Over the years on more than one occasion I stopped for the requisite 5-10 minutes that it took for the sketch to be drawn. The successful artists were clever and had lots of custom. Watching their handiwork come to life, I could see something of a humorous superficial likeness but which lacked subtlety or nuance.
There’s been so much written and spoken this past week about the former Foreign Secretary Boris Johnson’s article in the Telegraph that compared women wearing a niqab or burka to letter boxes and bank robbers. Like those summer holiday artists, caricaturing a small number of Muslim women who choose to wear overtly modest clothing seemed to lack nuance and tact.
Last Friday I had the privilege as an Orthodox rabbi to visit a North London mosque where the Imam spoke at length about the hurt and outrage this stereotyping caused within the Anglo-Muslim community. Sitting on the floor with more than 400 worshippers, I too felt a great sense of sadness and upset.
That someone in high office who is a potential candidate for prime minister would offend more than 5% of the population, some of whose ancestors have lived here for more than a century, defies belief. Sitting next to and around me were hard-working people from the professions and from the civil services, people who contribute through their taxes and through their charitable works to the betterment of their neighbourhood and beyond.
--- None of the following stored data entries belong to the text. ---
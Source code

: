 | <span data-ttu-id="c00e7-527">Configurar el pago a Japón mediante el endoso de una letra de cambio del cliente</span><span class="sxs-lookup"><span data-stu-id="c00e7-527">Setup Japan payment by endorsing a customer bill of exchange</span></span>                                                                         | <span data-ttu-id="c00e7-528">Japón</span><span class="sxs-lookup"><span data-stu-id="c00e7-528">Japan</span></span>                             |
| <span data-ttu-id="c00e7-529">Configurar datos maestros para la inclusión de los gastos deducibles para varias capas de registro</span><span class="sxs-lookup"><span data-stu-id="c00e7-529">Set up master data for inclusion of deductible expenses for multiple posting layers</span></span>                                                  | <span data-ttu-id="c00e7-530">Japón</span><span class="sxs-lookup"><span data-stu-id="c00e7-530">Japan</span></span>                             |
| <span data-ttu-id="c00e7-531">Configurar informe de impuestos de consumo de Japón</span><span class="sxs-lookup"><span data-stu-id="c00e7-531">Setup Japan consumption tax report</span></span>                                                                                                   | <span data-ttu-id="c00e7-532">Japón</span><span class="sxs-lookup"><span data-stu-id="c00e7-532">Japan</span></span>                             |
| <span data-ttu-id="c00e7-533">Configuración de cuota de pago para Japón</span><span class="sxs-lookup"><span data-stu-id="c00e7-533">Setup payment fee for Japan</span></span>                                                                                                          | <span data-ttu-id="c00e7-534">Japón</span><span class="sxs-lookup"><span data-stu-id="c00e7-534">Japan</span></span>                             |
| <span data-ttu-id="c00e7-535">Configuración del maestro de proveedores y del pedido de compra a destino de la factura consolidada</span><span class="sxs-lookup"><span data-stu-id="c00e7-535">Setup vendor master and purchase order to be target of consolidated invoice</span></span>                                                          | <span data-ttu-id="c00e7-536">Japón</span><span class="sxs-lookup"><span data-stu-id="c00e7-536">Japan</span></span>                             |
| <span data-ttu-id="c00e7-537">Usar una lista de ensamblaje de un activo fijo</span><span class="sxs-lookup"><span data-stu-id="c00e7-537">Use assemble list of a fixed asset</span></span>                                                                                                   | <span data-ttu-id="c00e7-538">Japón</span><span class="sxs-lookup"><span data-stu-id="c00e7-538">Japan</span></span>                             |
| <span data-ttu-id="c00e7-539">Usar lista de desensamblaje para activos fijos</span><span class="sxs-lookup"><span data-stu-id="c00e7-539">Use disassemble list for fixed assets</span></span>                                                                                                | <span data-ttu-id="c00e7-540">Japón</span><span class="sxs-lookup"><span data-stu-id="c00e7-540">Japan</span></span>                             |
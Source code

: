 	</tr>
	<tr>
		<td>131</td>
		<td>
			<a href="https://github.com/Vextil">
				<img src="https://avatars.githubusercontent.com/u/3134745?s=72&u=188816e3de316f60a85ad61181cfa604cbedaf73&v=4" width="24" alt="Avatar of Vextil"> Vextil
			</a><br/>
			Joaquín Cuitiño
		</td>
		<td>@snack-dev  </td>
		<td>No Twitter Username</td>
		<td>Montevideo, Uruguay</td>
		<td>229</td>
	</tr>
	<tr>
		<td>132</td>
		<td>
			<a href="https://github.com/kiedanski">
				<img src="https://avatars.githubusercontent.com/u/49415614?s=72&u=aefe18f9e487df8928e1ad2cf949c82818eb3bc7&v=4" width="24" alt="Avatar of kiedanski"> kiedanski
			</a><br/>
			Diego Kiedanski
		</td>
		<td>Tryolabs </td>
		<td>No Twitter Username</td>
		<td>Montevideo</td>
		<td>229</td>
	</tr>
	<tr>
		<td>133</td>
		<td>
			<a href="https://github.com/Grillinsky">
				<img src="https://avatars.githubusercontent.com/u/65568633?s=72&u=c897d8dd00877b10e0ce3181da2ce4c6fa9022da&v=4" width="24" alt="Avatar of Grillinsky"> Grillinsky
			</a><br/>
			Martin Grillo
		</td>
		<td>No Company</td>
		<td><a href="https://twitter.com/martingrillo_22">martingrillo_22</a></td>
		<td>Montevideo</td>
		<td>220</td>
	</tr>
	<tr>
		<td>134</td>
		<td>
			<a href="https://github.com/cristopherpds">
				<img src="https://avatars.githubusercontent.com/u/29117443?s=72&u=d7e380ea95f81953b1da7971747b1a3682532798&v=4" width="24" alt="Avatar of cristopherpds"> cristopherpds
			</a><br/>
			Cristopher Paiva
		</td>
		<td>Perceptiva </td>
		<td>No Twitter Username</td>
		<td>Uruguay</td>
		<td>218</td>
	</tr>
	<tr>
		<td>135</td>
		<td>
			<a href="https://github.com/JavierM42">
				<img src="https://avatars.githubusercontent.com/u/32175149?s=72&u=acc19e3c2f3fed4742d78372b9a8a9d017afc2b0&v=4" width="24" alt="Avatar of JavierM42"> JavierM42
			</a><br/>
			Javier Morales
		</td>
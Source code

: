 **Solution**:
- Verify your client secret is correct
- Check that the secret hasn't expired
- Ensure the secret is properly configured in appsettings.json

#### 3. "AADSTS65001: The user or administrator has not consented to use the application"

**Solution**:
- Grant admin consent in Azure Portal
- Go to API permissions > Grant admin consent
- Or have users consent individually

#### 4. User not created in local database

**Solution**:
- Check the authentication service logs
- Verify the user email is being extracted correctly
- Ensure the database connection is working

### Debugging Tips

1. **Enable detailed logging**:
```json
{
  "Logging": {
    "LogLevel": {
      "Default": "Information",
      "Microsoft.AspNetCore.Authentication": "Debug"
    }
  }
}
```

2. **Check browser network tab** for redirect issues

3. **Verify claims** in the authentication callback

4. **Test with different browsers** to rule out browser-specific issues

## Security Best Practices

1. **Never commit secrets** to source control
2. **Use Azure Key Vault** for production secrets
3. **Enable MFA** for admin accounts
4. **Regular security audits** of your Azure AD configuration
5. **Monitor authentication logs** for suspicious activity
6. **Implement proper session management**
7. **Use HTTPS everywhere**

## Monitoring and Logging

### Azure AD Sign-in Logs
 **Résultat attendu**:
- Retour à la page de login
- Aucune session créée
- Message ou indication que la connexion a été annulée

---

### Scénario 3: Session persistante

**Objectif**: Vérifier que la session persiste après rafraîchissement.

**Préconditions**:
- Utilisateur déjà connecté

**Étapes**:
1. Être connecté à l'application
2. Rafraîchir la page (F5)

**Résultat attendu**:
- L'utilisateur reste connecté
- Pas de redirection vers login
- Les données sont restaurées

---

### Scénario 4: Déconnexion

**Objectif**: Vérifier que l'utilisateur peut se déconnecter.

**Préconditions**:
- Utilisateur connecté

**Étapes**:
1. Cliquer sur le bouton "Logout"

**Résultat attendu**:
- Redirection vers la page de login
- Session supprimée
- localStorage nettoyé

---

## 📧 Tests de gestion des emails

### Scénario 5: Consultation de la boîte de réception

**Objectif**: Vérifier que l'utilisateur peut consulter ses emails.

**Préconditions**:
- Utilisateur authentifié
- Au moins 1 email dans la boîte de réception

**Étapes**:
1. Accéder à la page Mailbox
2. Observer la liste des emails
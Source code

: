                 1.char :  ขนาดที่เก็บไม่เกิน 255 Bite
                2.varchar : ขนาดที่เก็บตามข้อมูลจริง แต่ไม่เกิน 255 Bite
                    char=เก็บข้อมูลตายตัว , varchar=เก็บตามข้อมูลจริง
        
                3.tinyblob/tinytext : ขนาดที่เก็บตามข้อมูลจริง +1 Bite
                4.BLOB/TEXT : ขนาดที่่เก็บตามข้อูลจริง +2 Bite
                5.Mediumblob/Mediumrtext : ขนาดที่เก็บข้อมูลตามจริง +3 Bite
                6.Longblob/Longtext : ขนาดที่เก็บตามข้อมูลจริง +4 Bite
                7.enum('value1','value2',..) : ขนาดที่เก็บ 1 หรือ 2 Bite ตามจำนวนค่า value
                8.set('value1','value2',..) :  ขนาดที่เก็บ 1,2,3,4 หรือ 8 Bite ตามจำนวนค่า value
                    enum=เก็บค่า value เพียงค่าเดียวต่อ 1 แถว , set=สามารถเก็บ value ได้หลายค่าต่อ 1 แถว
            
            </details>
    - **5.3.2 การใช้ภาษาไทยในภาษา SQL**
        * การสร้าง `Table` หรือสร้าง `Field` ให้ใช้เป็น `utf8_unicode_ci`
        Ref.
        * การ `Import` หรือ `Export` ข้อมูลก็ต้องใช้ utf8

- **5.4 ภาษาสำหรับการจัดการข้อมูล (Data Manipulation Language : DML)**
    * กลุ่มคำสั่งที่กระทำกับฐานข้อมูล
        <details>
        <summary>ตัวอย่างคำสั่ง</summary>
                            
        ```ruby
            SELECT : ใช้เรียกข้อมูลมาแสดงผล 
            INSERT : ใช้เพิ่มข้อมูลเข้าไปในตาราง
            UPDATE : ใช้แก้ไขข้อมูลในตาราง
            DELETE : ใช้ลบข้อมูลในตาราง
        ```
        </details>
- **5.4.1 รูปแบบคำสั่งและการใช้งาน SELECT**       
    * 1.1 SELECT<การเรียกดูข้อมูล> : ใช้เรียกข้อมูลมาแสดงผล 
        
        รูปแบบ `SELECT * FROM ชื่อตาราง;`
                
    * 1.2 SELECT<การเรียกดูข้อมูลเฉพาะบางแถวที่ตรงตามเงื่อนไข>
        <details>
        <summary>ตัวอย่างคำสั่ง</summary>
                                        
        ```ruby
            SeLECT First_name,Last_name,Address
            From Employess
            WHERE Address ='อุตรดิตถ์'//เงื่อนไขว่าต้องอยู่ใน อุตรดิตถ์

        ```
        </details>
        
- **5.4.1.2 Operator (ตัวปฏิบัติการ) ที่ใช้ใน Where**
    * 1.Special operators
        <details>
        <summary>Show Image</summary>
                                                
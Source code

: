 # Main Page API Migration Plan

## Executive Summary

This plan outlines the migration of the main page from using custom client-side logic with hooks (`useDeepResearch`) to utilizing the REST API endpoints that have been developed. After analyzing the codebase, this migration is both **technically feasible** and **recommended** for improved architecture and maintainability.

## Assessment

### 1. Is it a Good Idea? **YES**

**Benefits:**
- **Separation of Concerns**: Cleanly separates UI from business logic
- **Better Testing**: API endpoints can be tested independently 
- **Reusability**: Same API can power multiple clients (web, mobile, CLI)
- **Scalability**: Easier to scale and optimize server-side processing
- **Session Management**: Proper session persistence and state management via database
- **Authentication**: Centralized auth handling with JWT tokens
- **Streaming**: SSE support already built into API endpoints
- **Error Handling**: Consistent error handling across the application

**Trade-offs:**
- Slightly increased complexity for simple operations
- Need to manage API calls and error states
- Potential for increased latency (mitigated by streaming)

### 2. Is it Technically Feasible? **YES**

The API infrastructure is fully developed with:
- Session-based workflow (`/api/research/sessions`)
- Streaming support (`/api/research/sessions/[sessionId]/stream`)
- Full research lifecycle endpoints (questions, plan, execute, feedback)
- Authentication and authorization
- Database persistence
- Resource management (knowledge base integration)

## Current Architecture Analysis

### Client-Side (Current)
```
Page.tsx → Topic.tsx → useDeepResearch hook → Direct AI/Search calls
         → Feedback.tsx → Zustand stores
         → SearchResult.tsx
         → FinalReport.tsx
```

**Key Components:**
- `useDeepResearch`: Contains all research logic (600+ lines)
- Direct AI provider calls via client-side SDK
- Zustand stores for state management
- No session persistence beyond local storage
During the Imam’s sermon he mentioned the need to stand up against Islamophobia, anti-Semitism and all forms of hatred that regrettably are much more commonly expressed in public now than any time in the last 2 decades. From the article, I wasn’t entirely convinced Mr Johnson’s reference was deliberately Islam phobic but it was perceived that way by the Muslims I spoke with.
It also made me wonder how my community would feel if someone made fun of the way we dress. Orthodox Jewish men and women also have a code of modesty that affects what we wear. Admittedly, we’ve gotten used to poking fun at ourselves. But coming from an outsider, we tend more often to bristle.
Just as Jews find it offensive when anti-Semitism occurs in the Labour Party, one must confront other forms of bigotry in the Tory Party. It’s hard to sit quietly and watch the hurt and pain caused to Muslim friends who want, like all the rest of us, simply to raise their children and aspire to the benefits of a tolerant, multi-cultural British society, yet find themselves uncomfortably ridiculed because of outward appearances.
We’re all in this together. If we want sympathy in fighting anti-Semitism, surely we must do the same when we see insensitivity and injustice, especially if that results in hatred being directed at others.
The Prophet Micah (6:8) asked rhetorically, ‘Oh Mankind, what is good and what does the Lord seek from you?’ To be just, to love mercy and to walk humbly with your God.’
To me that verse suggests that to find real balance, it’s not enough to think we’re right, or even to be merciful, but that our actions must always pass the litmus test of whether we have sufficient humility towards others and before God.